Tardigrades are microscopic animals that enter an ametabolic state called anhydrobiosis when facing desiccation and can return to their original state when water is supplied. The genomic sequencing of microscopic animals such as tardigrades risks bacterial contamination that sometimes leads to erroneous interpretations, for example, regarding the extent of horizontal gene transfer in these animals. Here, we provide an ultralow input method to sequence the genome of the tardigrade, Hypsibius dujardini, from a single specimen. By employing rigorous washing and contaminant exclusion along with an efficient extraction of the 50 ~ 200 pg genomic DNA from a single individual, we constructed a library sequenced with a DNA sequencing instrument. These libraries were highly reproducible and unbiased, and an informatics analysis of the sequenced reads with other H. dujardini genomes showed a minimal amount of contamination. This method can be applied to unculturable tardigrades that could not be sequenced using previous methods.

Introduction

Tardigrades are microscopic animals that can enter an ametabolic state called anhydrobiosis when facing desiccation. They recover by the absorption of water1,2. In the ametabolic state, tardigrades are capable of tolerating various extreme environments, which include extreme temperatures3 and pressures4,5, a high dosage of ultraviolet light6, X-rays, and gamma rays7,8, and cosmic space9. Genomic data is an indispensable foundation for the study of molecular mechanisms of anhydrobiosis.

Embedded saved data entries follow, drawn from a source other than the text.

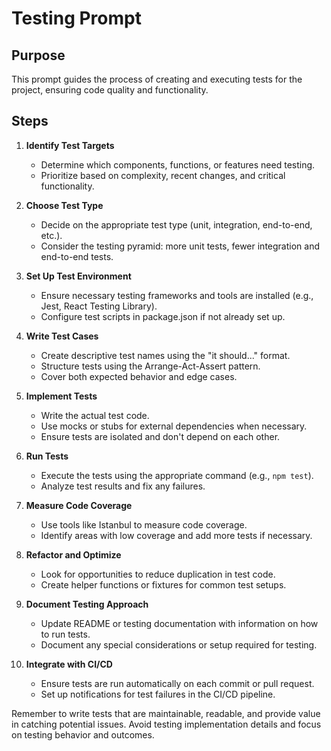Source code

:# Testing Prompt

## Purpose
This prompt guides the process of creating and executing tests for the project, ensuring code quality and functionality.

## Steps

1. **Identify Test Targets**
   - Determine which components, functions, or features need testing.
   - Prioritize based on complexity, recent changes, and critical functionality.

2. **Choose Test Type**
   - Decide on the appropriate test type (unit, integration, end-to-end, etc.).
   - Consider the testing pyramid: more unit tests, fewer integration and end-to-end tests.

3. **Set Up Test Environment**
   - Ensure necessary testing frameworks and tools are installed (e.g., Jest, React Testing Library).
   - Configure test scripts in package.json if not already set up.

4. **Write Test Cases**
   - Create descriptive test names using the "it should..." format.
   - Structure tests using the Arrange-Act-Assert pattern.
   - Cover both expected behavior and edge cases.

5. **Implement Tests**
   - Write the actual test code.
   - Use mocks or stubs for external dependencies when necessary.
   - Ensure tests are isolated and don't depend on each other.

6. **Run Tests**
   - Execute the tests using the appropriate command (e.g., `npm test`).
   - Analyze test results and fix any failures.

7. **Measure Code Coverage**
   - Use tools like Istanbul to measure code coverage.
   - Identify areas with low coverage and add more tests if necessary.

8. **Refactor and Optimize**
   - Look for opportunities to reduce duplication in test code.
   - Create helper functions or fixtures for common test setups.

9. **Document Testing Approach**
   - Update README or testing documentation with information on how to run tests.
   - Document any special considerations or setup required for testing.

10. **Integrate with CI/CD**
    - Ensure tests are run automatically on each commit or pull request.
    - Set up notifications for test failures in the CI/CD pipeline.

Remember to write tests that are maintainable, readable, and provide value in catching potential issues. Avoid testing implementation details and focus on testing behavior and outcomes.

Previous attempts to sequence the genome of tardigrades have shown signs of bacterial contamination10,11,12,13,14. Genomic sequencing from such small organisms requires a large number of animals and is prone to bacterial contamination; therefore, we have previously established a sequencing protocol using an ultralow input method starting from a single specimen of tardigrade, to minimize the risk of contaminations15. Using these data, we have further conducted a high-quality resequencing and reassembly of the genome of H. dujardini16,17. Here we describe in detail this method for genomic sequencing from a single tardigrade individual (Figure 1). The validation of this sequencing method is beyond the focus of this paper and has already been thoroughly discussed in our previous report16.

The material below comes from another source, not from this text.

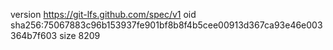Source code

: version https://git-lfs.github.com/spec/v1
oid sha256:75067883c96b153937fe901bf8b8f4b5cee00913d367ca93e46e003364b7f603
size 8209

This method is comprised of two parts: the isolation of a single tardigrade with the lowest contamination possible, and the high-quality extraction of pictogram levels of DNA. The tardigrade is starved and rinsed thoroughly with water, as well as antibiotics, and observed under a microscope with 500X magnification to ensure the removal of any bacterial contamination. Previous estimates and measurements show that a single individual of tardigrade contains approximately 50 - 200 pg of genomic DNA16, which is extracted by cracking the chitin exoskeleton by freeze-thaw cycles or by manual homogenization. This genomic DNA is submitted to library construction and sequenced on a DNA sequencing instrument. An additional informatics analysis shows high-quality sequencing, as well as low levels of contamination in comparison to previous tardigrade sequencing projects.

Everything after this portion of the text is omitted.